_DATA PROVIDED_:
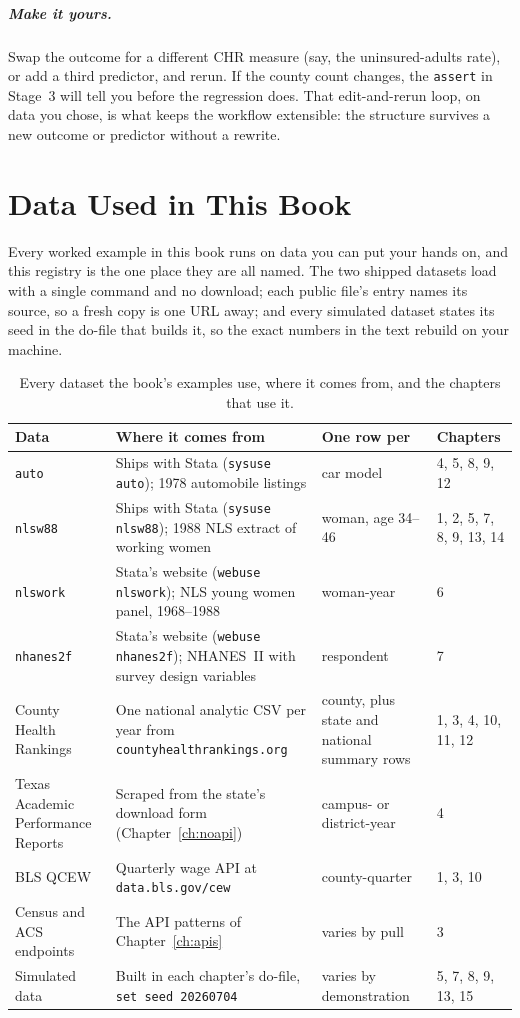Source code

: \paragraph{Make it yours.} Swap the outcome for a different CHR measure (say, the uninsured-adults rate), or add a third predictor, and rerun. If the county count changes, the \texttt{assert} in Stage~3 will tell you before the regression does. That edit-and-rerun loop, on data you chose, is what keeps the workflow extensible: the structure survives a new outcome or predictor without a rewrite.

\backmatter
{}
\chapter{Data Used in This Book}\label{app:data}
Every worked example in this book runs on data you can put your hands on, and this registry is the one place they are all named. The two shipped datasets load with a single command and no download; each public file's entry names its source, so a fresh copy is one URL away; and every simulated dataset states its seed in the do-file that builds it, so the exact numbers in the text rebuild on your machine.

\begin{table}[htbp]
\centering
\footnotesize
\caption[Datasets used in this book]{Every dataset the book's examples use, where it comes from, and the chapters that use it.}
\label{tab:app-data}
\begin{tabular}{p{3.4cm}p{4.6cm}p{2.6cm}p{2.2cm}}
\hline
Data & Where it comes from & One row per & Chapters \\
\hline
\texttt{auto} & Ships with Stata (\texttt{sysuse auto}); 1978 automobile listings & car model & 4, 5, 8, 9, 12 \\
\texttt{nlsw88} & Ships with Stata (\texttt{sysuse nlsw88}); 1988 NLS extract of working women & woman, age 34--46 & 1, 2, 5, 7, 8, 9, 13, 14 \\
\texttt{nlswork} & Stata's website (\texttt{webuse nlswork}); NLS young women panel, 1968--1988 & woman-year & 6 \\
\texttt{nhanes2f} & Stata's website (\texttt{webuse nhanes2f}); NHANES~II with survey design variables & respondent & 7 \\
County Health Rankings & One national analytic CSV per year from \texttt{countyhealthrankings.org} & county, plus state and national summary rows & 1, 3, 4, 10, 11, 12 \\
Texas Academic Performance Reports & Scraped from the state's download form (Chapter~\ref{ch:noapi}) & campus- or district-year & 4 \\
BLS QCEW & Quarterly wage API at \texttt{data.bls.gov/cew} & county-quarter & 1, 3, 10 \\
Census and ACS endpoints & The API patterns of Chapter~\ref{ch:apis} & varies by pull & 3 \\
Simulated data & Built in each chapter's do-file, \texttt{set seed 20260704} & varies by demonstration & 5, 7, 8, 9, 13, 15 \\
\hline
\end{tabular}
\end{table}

--

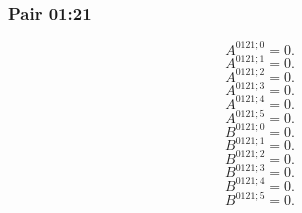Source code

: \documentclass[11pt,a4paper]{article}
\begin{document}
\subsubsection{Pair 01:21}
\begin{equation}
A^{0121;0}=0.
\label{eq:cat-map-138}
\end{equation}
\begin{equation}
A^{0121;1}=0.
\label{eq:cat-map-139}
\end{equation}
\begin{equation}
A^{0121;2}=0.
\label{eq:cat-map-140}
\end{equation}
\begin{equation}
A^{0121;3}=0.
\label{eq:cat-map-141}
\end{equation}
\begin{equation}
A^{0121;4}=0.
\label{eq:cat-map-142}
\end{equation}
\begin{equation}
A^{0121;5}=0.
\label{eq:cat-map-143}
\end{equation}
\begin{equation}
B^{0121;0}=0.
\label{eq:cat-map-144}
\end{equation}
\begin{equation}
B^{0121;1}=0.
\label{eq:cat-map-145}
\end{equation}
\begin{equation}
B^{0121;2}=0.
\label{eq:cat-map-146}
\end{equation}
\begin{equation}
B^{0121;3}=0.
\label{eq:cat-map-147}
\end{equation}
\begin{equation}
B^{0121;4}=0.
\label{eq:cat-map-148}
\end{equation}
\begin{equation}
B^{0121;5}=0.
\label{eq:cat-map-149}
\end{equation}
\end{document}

---

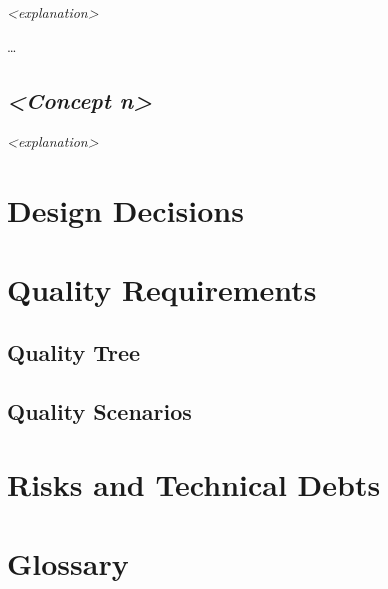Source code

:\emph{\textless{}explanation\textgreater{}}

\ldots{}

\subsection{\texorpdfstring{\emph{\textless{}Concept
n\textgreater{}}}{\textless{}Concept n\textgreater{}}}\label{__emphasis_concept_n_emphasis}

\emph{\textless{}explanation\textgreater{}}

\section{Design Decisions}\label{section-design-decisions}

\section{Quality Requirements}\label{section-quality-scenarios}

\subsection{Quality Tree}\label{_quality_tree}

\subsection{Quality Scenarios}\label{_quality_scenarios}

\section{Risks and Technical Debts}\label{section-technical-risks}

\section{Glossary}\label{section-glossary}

_YOUR TASK_:
Find the lines above holding the word "Every" and show them.

_THE COMPLETED TASK_:
Every worked example in this book runs on data you can put your hands on, and this registry is the one place they are all named. The two shipped datasets load with a single command and no download; each public file's entry names its source, so a fresh copy is one URL away; and every simulated dataset states its seed in the do-file that builds it, so the exact numbers in the text rebuild on your machine.
\caption[Datasets used in this book]{Every dataset the book's examples use, where it comes from, and the chapters that use it.}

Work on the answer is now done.